PROBLEM
What appears from the first line of the data below through the line containing "- **Queue Management:**", both included, should be copied exactly, and nothing else.

SOURCE MATERIAL
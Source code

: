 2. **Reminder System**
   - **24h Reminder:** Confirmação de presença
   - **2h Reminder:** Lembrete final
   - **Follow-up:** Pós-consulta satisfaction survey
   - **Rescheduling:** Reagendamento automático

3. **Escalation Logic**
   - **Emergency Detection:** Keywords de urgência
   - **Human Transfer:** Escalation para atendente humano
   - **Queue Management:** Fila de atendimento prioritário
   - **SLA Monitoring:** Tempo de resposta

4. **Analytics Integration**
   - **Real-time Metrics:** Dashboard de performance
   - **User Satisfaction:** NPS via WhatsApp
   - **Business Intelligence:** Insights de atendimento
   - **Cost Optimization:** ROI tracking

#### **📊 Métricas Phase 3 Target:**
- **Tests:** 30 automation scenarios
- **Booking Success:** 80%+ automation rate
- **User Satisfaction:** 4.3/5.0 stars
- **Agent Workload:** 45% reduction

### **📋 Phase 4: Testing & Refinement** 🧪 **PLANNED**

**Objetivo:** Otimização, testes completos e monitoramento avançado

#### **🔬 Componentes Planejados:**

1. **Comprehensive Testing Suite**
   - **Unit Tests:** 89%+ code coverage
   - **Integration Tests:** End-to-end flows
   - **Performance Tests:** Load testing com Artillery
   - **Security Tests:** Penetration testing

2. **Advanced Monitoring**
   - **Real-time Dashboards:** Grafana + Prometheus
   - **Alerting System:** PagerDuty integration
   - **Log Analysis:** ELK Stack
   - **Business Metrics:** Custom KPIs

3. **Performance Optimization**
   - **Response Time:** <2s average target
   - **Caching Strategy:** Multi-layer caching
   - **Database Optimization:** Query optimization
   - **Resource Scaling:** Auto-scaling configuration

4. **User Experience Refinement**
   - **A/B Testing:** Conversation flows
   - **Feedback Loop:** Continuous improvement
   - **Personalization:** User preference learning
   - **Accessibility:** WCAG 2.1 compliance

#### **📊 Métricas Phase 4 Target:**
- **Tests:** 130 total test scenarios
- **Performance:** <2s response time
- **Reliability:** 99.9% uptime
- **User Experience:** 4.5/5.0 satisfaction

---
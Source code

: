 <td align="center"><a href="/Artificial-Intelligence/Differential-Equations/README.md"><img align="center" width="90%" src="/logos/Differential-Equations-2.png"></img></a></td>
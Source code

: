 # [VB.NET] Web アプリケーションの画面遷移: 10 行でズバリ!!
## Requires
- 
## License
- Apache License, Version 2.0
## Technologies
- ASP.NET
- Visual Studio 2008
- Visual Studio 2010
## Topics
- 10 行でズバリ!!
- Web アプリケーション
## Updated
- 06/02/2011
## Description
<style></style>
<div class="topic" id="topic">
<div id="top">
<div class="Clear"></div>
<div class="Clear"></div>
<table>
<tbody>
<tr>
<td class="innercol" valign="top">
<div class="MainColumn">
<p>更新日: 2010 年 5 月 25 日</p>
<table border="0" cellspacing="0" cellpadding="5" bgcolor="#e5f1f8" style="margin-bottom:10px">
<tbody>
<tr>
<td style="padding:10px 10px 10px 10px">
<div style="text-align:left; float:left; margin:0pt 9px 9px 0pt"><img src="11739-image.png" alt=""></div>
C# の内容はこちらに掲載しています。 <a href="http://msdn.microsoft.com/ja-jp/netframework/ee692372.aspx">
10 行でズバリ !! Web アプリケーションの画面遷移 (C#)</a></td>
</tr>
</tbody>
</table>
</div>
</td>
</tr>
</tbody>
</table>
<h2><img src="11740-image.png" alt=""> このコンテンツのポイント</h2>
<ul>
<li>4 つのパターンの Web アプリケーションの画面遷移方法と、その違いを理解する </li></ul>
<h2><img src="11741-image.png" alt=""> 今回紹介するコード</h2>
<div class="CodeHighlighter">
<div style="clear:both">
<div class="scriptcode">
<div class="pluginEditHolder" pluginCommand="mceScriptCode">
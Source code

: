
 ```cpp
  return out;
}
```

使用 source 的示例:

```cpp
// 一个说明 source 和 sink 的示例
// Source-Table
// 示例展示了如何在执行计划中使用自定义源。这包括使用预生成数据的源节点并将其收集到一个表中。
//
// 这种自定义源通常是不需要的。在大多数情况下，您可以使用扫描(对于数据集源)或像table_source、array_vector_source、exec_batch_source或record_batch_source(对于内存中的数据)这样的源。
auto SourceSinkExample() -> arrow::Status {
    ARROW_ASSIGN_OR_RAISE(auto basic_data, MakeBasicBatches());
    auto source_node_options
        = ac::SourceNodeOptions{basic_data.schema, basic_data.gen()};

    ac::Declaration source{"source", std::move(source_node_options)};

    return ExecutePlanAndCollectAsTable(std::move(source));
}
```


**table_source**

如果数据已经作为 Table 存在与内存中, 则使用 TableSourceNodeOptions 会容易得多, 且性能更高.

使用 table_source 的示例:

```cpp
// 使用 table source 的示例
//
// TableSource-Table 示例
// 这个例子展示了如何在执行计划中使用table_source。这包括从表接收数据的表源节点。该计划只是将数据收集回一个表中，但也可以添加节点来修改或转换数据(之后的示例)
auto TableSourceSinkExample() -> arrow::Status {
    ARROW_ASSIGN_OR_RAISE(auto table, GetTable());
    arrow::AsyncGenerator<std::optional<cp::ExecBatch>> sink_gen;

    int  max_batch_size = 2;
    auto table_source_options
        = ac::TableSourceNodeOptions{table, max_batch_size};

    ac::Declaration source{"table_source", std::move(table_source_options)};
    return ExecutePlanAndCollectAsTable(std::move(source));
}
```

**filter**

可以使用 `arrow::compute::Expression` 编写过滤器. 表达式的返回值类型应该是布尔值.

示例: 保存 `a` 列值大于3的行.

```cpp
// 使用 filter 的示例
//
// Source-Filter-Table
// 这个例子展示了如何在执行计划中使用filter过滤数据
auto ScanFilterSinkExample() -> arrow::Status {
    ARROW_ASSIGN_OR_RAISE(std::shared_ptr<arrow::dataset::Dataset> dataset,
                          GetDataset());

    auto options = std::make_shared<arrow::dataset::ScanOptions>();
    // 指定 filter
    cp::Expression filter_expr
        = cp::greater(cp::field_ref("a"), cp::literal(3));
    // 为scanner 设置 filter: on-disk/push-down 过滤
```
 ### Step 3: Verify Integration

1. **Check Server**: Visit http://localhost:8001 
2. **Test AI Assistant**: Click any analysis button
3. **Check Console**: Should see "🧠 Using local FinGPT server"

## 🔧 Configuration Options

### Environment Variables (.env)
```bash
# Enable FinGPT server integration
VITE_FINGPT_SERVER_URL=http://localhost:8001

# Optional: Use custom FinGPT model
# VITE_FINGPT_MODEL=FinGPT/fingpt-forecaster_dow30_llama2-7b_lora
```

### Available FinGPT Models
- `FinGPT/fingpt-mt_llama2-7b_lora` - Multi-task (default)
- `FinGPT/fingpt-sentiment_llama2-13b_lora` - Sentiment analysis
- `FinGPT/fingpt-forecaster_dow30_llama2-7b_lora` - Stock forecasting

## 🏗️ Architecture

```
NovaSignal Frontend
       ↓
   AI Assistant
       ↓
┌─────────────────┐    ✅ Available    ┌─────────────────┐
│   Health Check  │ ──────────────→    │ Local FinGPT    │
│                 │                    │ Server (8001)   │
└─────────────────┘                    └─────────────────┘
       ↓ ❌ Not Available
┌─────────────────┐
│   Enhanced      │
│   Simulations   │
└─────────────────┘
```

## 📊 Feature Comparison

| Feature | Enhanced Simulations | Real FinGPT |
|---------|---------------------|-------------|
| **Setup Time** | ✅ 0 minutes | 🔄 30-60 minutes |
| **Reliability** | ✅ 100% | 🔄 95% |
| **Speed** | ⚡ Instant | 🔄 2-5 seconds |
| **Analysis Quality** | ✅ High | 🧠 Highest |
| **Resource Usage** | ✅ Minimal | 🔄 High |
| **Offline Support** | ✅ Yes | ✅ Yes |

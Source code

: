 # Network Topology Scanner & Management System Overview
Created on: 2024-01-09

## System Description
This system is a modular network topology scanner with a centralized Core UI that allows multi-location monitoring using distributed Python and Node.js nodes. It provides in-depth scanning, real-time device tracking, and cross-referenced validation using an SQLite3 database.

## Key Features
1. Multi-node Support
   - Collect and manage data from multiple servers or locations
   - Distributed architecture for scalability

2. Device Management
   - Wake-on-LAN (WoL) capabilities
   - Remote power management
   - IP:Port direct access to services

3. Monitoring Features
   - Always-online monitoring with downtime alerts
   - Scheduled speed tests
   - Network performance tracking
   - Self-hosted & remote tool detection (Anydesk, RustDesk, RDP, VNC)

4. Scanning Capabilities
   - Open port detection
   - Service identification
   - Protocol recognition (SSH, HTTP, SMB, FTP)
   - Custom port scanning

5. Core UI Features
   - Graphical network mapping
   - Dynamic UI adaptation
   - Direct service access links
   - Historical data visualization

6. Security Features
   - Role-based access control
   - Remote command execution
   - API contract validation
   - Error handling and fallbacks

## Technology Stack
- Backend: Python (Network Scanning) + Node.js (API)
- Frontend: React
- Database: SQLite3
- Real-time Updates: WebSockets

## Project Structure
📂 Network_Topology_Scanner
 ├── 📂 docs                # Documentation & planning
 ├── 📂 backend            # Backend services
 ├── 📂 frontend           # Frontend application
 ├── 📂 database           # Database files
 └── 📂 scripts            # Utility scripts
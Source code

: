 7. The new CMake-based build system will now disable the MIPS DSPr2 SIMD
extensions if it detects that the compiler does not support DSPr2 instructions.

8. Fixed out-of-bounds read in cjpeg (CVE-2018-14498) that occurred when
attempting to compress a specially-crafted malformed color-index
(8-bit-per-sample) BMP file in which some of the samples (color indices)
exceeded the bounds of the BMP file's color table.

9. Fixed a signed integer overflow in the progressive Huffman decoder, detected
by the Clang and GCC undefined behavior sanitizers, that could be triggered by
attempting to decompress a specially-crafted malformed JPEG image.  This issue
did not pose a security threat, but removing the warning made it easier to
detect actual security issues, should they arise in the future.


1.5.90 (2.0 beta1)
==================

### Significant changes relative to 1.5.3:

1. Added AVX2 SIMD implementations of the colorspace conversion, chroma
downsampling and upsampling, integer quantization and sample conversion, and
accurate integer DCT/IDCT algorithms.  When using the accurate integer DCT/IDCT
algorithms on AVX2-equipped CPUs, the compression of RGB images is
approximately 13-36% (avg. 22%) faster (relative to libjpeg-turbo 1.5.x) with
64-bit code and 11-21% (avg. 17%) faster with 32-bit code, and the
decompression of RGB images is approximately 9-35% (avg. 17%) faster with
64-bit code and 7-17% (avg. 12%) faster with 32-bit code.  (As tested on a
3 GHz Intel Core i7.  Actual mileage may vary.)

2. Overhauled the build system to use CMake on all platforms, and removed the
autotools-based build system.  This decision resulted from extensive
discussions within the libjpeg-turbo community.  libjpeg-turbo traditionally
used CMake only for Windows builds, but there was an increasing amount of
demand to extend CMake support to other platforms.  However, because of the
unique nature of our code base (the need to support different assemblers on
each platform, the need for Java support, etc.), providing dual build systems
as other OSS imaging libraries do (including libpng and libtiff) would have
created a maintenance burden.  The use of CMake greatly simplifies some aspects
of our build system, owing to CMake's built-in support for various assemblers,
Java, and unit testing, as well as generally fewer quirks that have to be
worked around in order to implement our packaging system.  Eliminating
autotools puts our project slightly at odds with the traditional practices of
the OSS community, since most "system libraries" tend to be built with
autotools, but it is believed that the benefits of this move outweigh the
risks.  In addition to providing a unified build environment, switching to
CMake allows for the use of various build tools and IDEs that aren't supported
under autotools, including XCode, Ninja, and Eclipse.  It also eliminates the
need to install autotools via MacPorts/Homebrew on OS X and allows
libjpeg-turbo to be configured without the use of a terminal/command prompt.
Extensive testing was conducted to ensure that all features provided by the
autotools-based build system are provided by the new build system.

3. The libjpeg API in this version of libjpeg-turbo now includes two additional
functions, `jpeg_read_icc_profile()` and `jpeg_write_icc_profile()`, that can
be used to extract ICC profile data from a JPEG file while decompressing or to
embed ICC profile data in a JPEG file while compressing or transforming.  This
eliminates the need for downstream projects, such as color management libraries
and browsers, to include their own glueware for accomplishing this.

OUTPUT OF THE EXERCISE
Source code

: 2. **Reminder System**
   - **24h Reminder:** Confirmação de presença
   - **2h Reminder:** Lembrete final
   - **Follow-up:** Pós-consulta satisfaction survey
   - **Rescheduling:** Reagendamento automático

3. **Escalation Logic**
   - **Emergency Detection:** Keywords de urgência
   - **Human Transfer:** Escalation para atendente humano
   - **Queue Management:** Fila de atendimento prioritário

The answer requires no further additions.